Your output should be the lines from the one with "Data Collection Technique" through the end of the entries below, set down word for word and nothing else.

#### [GIVEN RECORDS]
>>

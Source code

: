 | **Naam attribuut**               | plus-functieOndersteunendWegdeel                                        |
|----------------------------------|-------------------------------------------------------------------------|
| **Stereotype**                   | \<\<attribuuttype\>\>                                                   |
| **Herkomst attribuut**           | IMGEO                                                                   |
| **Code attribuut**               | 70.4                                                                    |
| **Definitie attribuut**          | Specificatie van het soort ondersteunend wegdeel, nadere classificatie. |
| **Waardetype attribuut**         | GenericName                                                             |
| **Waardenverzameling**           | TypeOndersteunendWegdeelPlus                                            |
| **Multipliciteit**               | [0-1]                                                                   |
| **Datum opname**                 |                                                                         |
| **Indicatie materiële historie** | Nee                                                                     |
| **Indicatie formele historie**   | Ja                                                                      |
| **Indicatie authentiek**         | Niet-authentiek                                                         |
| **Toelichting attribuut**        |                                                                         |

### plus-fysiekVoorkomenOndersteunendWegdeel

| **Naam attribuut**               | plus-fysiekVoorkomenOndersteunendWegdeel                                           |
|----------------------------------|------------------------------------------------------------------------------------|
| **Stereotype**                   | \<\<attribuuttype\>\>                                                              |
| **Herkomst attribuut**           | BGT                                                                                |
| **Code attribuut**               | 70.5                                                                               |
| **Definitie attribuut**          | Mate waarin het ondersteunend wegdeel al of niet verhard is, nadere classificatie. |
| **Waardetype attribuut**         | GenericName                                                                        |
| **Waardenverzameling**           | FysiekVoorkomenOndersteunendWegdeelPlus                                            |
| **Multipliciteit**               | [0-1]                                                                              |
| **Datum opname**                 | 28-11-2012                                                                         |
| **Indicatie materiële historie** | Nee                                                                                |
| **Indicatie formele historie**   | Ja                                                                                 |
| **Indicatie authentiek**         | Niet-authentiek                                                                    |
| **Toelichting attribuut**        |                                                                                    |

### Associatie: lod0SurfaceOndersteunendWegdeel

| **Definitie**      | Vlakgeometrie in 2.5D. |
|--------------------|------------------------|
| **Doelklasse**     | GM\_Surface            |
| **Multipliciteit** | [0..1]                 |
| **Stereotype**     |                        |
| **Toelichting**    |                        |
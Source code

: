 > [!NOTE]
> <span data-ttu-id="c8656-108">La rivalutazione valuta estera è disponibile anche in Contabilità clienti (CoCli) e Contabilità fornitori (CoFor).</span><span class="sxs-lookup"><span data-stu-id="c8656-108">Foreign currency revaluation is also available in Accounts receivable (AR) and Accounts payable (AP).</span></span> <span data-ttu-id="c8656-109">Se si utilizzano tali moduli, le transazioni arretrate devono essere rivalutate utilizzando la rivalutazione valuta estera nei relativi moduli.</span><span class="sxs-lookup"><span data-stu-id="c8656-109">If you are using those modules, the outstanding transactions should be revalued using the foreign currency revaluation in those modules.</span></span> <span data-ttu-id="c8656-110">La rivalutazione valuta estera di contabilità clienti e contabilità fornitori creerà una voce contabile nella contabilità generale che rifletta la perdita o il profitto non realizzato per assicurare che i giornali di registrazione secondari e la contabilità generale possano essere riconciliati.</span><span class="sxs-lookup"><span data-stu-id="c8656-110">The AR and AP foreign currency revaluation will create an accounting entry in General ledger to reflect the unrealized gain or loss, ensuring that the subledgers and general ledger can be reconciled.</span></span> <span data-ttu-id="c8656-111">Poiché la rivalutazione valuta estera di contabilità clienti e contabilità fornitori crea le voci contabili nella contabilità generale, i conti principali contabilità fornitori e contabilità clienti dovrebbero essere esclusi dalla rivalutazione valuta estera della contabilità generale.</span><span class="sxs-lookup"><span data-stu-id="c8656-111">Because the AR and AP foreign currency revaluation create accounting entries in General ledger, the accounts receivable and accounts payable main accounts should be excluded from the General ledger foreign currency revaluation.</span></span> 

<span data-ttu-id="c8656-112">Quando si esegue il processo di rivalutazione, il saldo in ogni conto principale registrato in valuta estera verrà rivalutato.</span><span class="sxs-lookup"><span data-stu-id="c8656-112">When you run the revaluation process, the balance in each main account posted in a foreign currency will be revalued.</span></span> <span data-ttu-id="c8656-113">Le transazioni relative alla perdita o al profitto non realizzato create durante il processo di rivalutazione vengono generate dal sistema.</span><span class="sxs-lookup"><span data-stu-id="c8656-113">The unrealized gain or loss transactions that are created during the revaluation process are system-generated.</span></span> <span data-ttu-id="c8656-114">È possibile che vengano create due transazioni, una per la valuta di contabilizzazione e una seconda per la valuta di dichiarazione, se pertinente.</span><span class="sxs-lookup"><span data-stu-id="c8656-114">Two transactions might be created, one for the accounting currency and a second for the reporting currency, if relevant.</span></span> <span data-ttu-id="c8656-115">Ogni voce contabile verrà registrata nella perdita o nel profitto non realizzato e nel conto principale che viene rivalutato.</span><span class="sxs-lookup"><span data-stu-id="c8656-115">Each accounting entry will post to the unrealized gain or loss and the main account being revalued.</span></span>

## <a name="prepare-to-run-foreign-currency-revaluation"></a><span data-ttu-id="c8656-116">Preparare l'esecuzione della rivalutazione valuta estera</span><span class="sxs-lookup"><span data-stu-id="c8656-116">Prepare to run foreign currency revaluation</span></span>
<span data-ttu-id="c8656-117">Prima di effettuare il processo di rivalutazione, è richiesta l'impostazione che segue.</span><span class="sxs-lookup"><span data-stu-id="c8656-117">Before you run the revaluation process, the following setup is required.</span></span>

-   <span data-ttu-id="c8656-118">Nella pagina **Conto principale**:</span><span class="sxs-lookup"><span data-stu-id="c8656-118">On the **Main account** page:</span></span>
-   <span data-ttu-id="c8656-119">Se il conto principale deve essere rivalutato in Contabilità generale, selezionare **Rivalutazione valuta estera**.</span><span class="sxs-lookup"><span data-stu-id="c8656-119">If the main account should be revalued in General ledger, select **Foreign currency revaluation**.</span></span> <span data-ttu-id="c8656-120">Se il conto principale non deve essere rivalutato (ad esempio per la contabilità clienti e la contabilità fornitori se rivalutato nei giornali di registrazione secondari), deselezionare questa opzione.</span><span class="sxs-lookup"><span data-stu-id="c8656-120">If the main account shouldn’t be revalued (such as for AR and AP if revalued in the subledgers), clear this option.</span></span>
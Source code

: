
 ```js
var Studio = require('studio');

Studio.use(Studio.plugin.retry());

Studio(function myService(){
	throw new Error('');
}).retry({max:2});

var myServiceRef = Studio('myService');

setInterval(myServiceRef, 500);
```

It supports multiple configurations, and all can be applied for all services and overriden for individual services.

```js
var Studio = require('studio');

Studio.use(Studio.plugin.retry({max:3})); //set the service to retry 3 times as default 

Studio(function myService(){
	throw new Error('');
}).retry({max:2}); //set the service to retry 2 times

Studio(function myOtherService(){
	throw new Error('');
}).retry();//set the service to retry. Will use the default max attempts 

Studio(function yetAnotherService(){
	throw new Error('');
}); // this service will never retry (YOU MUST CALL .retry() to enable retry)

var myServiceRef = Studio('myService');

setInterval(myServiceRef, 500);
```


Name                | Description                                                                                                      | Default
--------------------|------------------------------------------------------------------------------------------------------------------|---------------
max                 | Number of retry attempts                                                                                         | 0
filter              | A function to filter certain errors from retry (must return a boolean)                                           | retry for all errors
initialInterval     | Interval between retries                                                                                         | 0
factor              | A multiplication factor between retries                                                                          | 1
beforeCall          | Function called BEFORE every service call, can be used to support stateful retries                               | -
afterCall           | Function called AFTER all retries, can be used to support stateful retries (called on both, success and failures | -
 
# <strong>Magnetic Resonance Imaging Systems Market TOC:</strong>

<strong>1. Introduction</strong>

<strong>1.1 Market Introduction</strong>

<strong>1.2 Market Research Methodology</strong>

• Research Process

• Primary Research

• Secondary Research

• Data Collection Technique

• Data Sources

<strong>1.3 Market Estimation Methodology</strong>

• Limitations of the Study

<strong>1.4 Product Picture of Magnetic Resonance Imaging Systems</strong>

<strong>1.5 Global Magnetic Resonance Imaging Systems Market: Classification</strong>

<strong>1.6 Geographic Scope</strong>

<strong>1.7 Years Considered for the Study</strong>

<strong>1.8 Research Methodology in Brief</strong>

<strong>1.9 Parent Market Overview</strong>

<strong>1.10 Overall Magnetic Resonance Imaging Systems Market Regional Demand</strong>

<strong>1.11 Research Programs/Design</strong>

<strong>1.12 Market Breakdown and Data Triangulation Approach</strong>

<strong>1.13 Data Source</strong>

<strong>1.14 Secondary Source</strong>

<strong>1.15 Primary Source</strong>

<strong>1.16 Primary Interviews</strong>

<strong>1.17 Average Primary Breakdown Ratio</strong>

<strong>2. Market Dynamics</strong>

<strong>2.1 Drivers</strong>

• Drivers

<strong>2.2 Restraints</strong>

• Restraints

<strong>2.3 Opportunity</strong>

<<

#### [EXERCISE SOLUTION]
• Data Collection Technique

• Data Sources

<strong>1.3 Market Estimation Methodology</strong>

• Limitations of the Study

<strong>1.4 Product Picture of Magnetic Resonance Imaging Systems</strong>

<strong>1.5 Global Magnetic Resonance Imaging Systems Market: Classification</strong>

<strong>1.6 Geographic Scope</strong>

<strong>1.7 Years Considered for the Study</strong>

<strong>1.8 Research Methodology in Brief</strong>

<strong>1.9 Parent Market Overview</strong>

<strong>1.10 Overall Magnetic Resonance Imaging Systems Market Regional Demand</strong>

<strong>1.11 Research Programs/Design</strong>

<strong>1.12 Market Breakdown and Data Triangulation Approach</strong>

<strong>1.13 Data Source</strong>

<strong>1.14 Secondary Source</strong>

<strong>1.15 Primary Source</strong>

<strong>1.16 Primary Interviews</strong>

<strong>1.17 Average Primary Breakdown Ratio</strong>

<strong>2. Market Dynamics</strong>

<strong>2.1 Drivers</strong>

• Drivers

<strong>2.2 Restraints</strong>

• Restraints

<strong>2.3 Opportunity</strong>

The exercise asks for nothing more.